- The data:
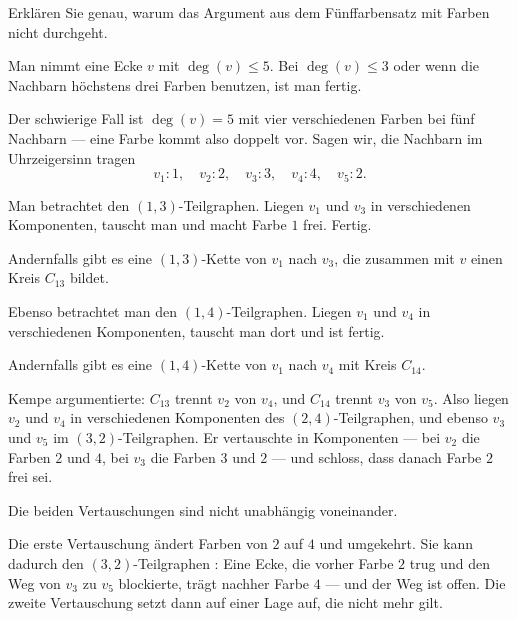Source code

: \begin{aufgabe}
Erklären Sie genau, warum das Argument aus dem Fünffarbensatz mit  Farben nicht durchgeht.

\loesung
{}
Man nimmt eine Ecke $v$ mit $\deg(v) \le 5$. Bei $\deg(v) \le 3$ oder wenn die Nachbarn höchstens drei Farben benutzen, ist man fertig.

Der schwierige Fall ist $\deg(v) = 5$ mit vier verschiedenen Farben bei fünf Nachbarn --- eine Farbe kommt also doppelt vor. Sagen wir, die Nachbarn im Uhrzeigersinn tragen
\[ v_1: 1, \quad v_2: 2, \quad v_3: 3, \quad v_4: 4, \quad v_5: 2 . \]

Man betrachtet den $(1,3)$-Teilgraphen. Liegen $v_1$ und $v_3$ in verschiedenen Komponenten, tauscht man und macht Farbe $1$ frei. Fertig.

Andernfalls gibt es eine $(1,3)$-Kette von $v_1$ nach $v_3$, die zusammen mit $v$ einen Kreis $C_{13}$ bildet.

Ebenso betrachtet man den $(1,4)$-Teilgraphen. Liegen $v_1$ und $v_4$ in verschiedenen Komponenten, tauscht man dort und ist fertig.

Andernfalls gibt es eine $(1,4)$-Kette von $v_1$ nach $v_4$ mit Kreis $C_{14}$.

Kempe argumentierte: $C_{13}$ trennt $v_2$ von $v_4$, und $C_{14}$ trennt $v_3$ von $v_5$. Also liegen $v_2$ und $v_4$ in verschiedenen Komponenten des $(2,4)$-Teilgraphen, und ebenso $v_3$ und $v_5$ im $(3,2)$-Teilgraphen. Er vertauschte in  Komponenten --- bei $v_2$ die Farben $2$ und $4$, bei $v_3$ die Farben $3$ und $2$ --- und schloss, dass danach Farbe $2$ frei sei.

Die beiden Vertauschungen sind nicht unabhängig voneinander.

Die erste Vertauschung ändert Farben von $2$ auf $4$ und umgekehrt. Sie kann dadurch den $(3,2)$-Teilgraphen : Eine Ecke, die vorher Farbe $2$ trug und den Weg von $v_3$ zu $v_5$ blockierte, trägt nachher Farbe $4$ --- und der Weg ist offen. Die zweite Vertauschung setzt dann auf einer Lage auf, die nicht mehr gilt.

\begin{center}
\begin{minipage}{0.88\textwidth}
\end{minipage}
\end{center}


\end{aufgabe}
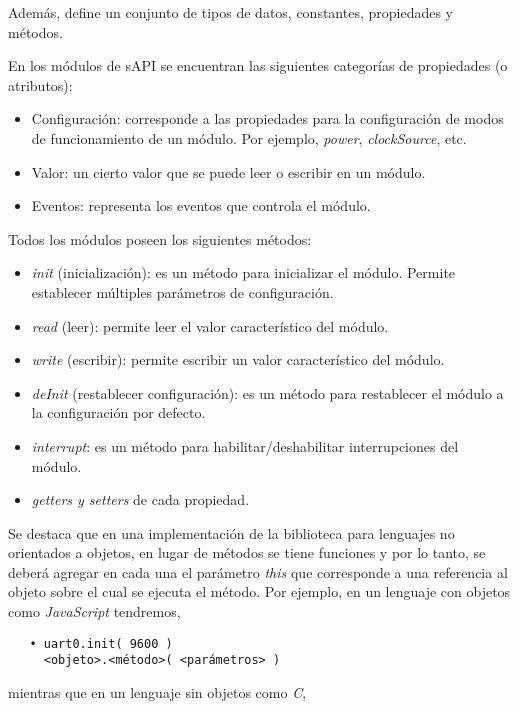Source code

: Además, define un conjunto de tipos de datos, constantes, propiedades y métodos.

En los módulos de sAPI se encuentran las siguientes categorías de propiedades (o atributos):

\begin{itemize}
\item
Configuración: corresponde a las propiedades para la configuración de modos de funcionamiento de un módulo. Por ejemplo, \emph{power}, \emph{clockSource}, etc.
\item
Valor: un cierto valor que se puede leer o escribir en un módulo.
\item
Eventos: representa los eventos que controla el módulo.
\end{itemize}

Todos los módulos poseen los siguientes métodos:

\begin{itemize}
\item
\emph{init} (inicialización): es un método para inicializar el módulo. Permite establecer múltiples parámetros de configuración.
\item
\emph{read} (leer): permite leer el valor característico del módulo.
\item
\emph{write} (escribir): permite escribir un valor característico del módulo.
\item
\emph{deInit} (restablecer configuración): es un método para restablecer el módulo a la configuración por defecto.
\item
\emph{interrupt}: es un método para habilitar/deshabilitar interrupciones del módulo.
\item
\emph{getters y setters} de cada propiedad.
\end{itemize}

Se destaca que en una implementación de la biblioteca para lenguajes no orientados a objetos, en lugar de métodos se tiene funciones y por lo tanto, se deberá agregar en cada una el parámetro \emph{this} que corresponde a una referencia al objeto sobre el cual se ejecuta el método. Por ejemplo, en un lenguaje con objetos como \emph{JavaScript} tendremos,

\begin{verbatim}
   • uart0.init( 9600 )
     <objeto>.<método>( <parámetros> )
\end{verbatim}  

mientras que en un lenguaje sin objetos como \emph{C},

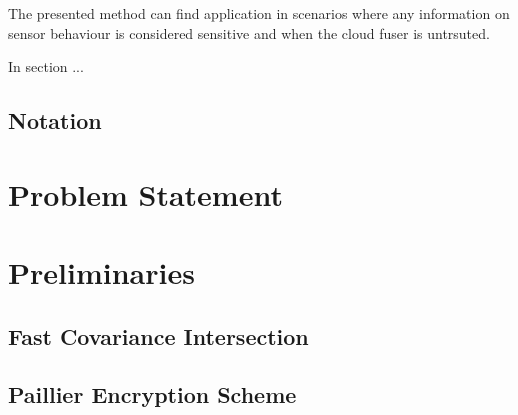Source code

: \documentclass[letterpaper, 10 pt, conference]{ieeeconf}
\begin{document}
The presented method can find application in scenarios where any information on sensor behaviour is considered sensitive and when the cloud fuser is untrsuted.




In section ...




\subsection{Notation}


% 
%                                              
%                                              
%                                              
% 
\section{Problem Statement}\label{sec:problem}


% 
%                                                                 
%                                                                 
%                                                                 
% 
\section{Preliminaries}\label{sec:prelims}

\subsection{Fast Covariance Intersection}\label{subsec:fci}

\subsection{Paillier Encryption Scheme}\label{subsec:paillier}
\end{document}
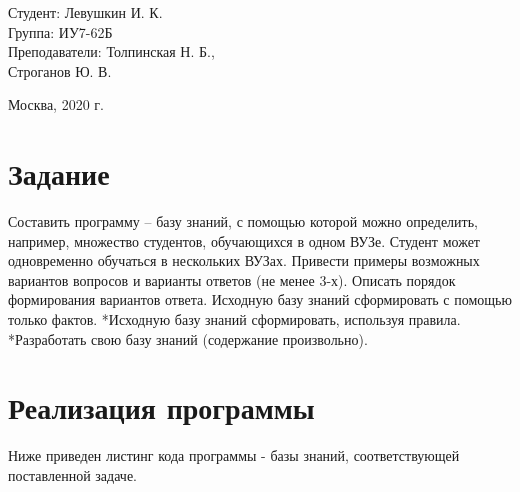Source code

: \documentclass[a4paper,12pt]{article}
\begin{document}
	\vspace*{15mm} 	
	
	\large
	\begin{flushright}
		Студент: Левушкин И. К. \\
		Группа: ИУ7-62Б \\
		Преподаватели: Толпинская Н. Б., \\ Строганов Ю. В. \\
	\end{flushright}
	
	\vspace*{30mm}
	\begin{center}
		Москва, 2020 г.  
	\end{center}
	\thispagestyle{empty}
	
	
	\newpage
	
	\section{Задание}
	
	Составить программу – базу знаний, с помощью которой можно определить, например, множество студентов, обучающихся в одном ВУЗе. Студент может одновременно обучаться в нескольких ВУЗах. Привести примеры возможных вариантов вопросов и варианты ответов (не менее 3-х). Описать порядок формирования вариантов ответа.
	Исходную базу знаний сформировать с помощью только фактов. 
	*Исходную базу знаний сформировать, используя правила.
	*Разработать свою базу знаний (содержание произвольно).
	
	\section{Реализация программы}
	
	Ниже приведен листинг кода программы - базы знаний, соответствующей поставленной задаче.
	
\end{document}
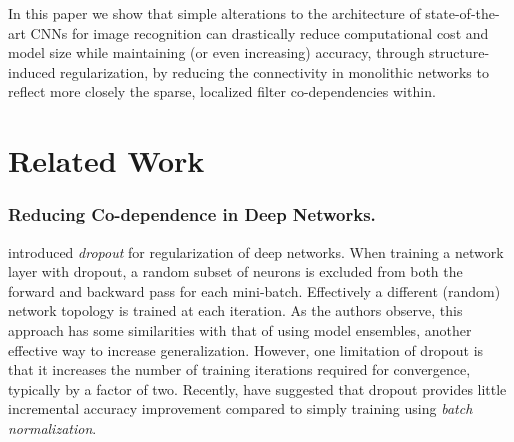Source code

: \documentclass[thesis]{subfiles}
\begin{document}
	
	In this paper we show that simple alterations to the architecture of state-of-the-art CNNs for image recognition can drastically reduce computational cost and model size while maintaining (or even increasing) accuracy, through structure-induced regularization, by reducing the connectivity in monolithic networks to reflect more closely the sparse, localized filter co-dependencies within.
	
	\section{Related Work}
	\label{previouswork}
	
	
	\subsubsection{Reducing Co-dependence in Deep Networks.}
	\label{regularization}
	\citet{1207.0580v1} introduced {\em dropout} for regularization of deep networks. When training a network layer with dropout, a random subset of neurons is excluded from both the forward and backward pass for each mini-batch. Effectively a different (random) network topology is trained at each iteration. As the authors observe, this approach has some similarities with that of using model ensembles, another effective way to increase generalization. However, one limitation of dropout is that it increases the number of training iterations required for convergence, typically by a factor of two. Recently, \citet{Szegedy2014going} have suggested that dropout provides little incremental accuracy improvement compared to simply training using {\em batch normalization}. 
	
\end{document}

- Exercise details: From the listing above, count the lines that include the word "minipage" and give the total alone.

- Task response: 2